The case of State of Oregon v. Vargas, decided March 24, 1999, involved the Appeal of an Order requiring Mr. Vargas, the father of three minor children, to pay $225.00 per month to the State of Oregon for child support. The mother of the children was receiving public assistance; therefore, the State sought reimbursement. At the time that Vargas was served with the request for support and at the time of the hearing, he was incarcerated at the California Rehabilitation Center, an institution that does not provide employment opportunities. Mr. Vargas advised the Court that he had no means of earning an income while incarcerated and requested the Court order child support in the amount of Zero Dollars ($0.00).



Child support is calculated pursuant to the statewide uniform guidelines. The Court normally uses the parent’s actual income to determine child support. However, it can in it’s discretion substitute the actual income with earnings capacity if consistent with the child’s best interest. Earnings capacity is composed of the ability and opportunity to work. The situations in which the Court is able to apply earnings capacity has changed from those situations where the support payor deliberately avoided financial responsibilities to any situations which is consistent with the best interest of the children. There are, therefore, only two limitations on the Court imputing an earnings capacity for an unemployed or underemployed parent. Those are when there is, in fact, no earnings capacity or that relying on earnings capacity would not be consistent with the children’s best interest.
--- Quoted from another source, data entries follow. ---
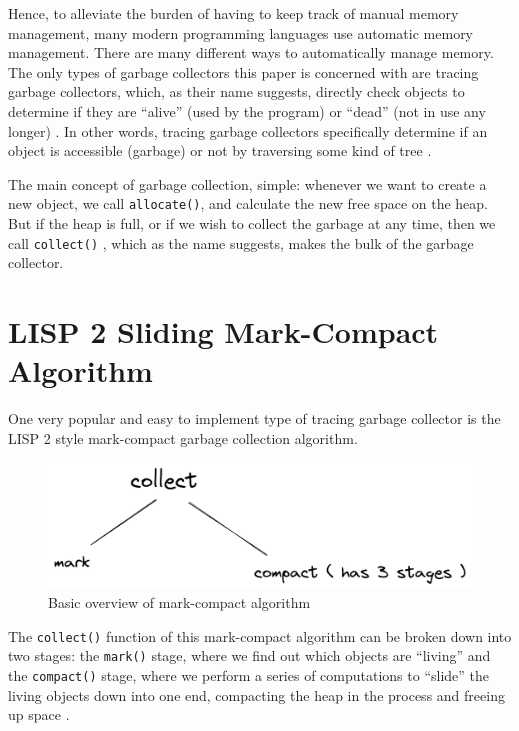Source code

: \documentclass[index]{subfiles}
\begin{document}
Hence, to alleviate the burden of having to keep track of manual memory management, many modern programming languages use automatic memory management. There are many different ways to automatically manage memory. The only types of garbage collectors this paper is concerned with are tracing garbage collectors, which, as their name suggests, directly check objects to determine if they are ``alive'' (used by the program) or ``dead'' (not in use any longer) \cite{a_unified_theory_of_garbage_collection}. In other words, tracing garbage collectors specifically determine if an object is accessible (garbage) or not by traversing some kind of tree \cite[Chapter~1]{gc_handbook}.

The main concept of garbage collection, simple: whenever we want to create a new object, we call \verb+allocate()+, and calculate the new free space on the heap. But if the heap is full, or if we wish to collect the garbage at any time, then we call \verb+collect()+ \cite{gc_handbook}, which as the name suggests, makes the bulk of the garbage collector.

\section{LISP 2 Sliding Mark-Compact Algorithm}

One very popular and easy to implement type of tracing garbage collector is the LISP 2 style mark-compact garbage collection algorithm.

\begin{figure}[H]
    \centering
    \includegraphics[scale=0.3]{pics/mark-compact-overview.png}
    \caption{Basic overview of mark-compact algorithm}
\end{figure}

The \verb+collect()+ function of this mark-compact algorithm can be broken down into two stages: the \verb+mark()+ stage, where we find out which objects are ``living'' and the \verb+compact()+ stage, where we perform a series of computations to ``slide'' the living objects down into one end, compacting the heap in the process and freeing up space \cite[Chapter~3]{gc_handbook}.
\end{document}
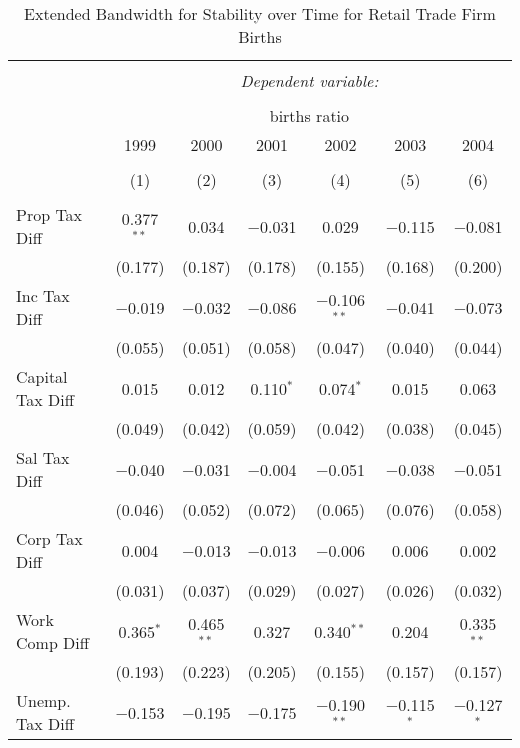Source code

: 
\begin{table}[!htbp] \centering 
  \caption{Extended Bandwidth for Stability over Time for  Retail Trade Firm Births} 
  \label{44-45 ebyear} 
\small 
\begin{tabular}{@{\extracolsep{5pt}}lcccccc} 
\\[-1.8ex]\hline 
\hline \\[-1.8ex] 
 & \multicolumn{6}{c}{\textit{Dependent variable:}} \\ 
\cline{2-7} 
\\[-1.8ex] & \multicolumn{6}{c}{births ratio} \\ 
 & 1999 & 2000 & 2001 & 2002 & 2003 & 2004 \\ 
\\[-1.8ex] & (1) & (2) & (3) & (4) & (5) & (6)\\ 
\hline \\[-1.8ex] 
 Prop Tax Diff & 0.377$^{**}$ & 0.034 & $-$0.031 & 0.029 & $-$0.115 & $-$0.081 \\ 
  & (0.177) & (0.187) & (0.178) & (0.155) & (0.168) & (0.200) \\ 
  Inc Tax Diff & $-$0.019 & $-$0.032 & $-$0.086 & $-$0.106$^{**}$ & $-$0.041 & $-$0.073 \\ 
  & (0.055) & (0.051) & (0.058) & (0.047) & (0.040) & (0.044) \\ 
  Capital Tax Diff & 0.015 & 0.012 & 0.110$^{*}$ & 0.074$^{*}$ & 0.015 & 0.063 \\ 
  & (0.049) & (0.042) & (0.059) & (0.042) & (0.038) & (0.045) \\ 
  Sal Tax Diff & $-$0.040 & $-$0.031 & $-$0.004 & $-$0.051 & $-$0.038 & $-$0.051 \\ 
  & (0.046) & (0.052) & (0.072) & (0.065) & (0.076) & (0.058) \\ 
  Corp Tax Diff & 0.004 & $-$0.013 & $-$0.013 & $-$0.006 & 0.006 & 0.002 \\ 
  & (0.031) & (0.037) & (0.029) & (0.027) & (0.026) & (0.032) \\ 
  Work Comp Diff & 0.365$^{*}$ & 0.465$^{**}$ & 0.327 & 0.340$^{**}$ & 0.204 & 0.335$^{**}$ \\ 
  & (0.193) & (0.223) & (0.205) & (0.155) & (0.157) & (0.157) \\ 
  Unemp. Tax Diff & $-$0.153 & $-$0.195 & $-$0.175 & $-$0.190$^{**}$ & $-$0.115$^{*}$ & $-$0.127$^{*}$ \\ 

\end{tabular}
\end{table}
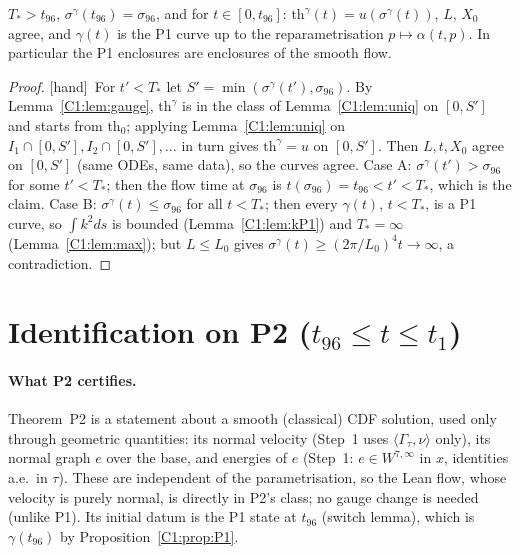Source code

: \documentclass[11pt]{article}
\newcommand{\tH}{\textup{[hand]}}\newcommand{\tS}{\textup{[sym]}}\newcommand{\tC}{\textup{[cert]}}\newcommand{\tI}{\textup{[cited]}}\newcommand{\tN}{\textup{[num]}}
\newcommand{\ip}[2]{\langle#1,#2\rangle}
\begin{document}
\begin{proposition}[identification on P1]\label{C1:prop:P1}
$T_*>t_{96}$, $\sigma^\gamma(t_{96})=\sigma_{96}$, and for $t\in[0,t_{96}]$: $\mathrm{th}^\gamma(t)=u(\sigma^\gamma(t))$, $L$, $X_0$ agree, and $\gamma(t)$ is the P1 curve up to the reparametrisation $p\mapsto\alpha(t,p)$. In particular the P1 enclosures are enclosures of the smooth flow.
\end{proposition}
\begin{proof}\tH\ For $t'<T_*$ let $S'=\min(\sigma^\gamma(t'),\sigma_{96})$. By Lemma~\ref{C1:lem:gauge}, $\mathrm{th}^\gamma$ is in the class of Lemma~\ref{C1:lem:uniq} on $[0,S']$ and starts from $\mathrm{th}_0$; applying Lemma~\ref{C1:lem:uniq} on $I_1\cap[0,S'],I_2\cap[0,S'],\dots$ in turn gives $\mathrm{th}^\gamma=u$ on $[0,S']$. Then $L,t,X_0$ agree on $[0,S']$ (same ODEs, same data), so the curves agree. Case A: $\sigma^\gamma(t')>\sigma_{96}$ for some $t'<T_*$; then the flow time at $\sigma_{96}$ is $t(\sigma_{96})=t_{96}<t'<T_*$, which is the claim. Case B: $\sigma^\gamma(t)\le\sigma_{96}$ for all $t<T_*$; then every $\gamma(t)$, $t<T_*$, is a P1 curve, so $\int k^2ds$ is bounded (Lemma~\ref{C1:lem:kP1}) and $T_*=\infty$ (Lemma~\ref{C1:lem:max}); but $L\le L_0$ gives $\sigma^\gamma(t)\ge(2\pi/L_0)^4t\to\infty$, a contradiction.
\end{proof}

\section{Identification on P2 ($t_{96}\le t\le t_1$)}
\paragraph{What P2 certifies.} Theorem~P2 is a statement about a smooth (classical) CDF solution, used only through geometric quantities: its normal velocity (Step~1 uses $\ip{\Gamma_\tau}{\nu}$ only), its normal graph $e$ over the base, and energies of $e$ (Step~1: $e\in W^{7,\infty}$ in $x$, identities a.e.\ in $\tau$). These are independent of the parametrisation, so the Lean flow, whose velocity is purely normal, is directly in P2's class; no gauge change is needed (unlike P1). Its initial datum is the P1 state at $t_{96}$ (switch lemma), which is $\gamma(t_{96})$ by Proposition~\ref{C1:prop:P1}.
\end{document}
Oregon argued that, while Mr. Vargas was not currently employed, he had a job prior to being jailed and he would most likely return to work upon his release, The Appellate Court disagreed, reversed the Order of the Trial Court, and stated the Trial Court abused its discretion when ordering Mr. Vargas to pay child support because both elements of the earning capacity standard must be satisfied regardless of the situation in which it is applied. If either element is not satisfied, earnings capacity cannot be substituted for actual income. The Court recognized that policy arguments could be made to support an opposite result for incarcerated parents, and it was also aware of other states that have found parents liable for child support despite a lack of earnings capacity while jailed. The Court stated that it was not suggesting that incarcerated parents are exempt from child support; it simply declined to create an exception to the rule of when earnings capacity could be applied. The Court further indicated that the current circumstances had to be considered. Oregon’s argument that Mr. Vargas had earnings capacity by virtue of his job prior to being jailed and the likelihood of his returning were not relevant to the current situation.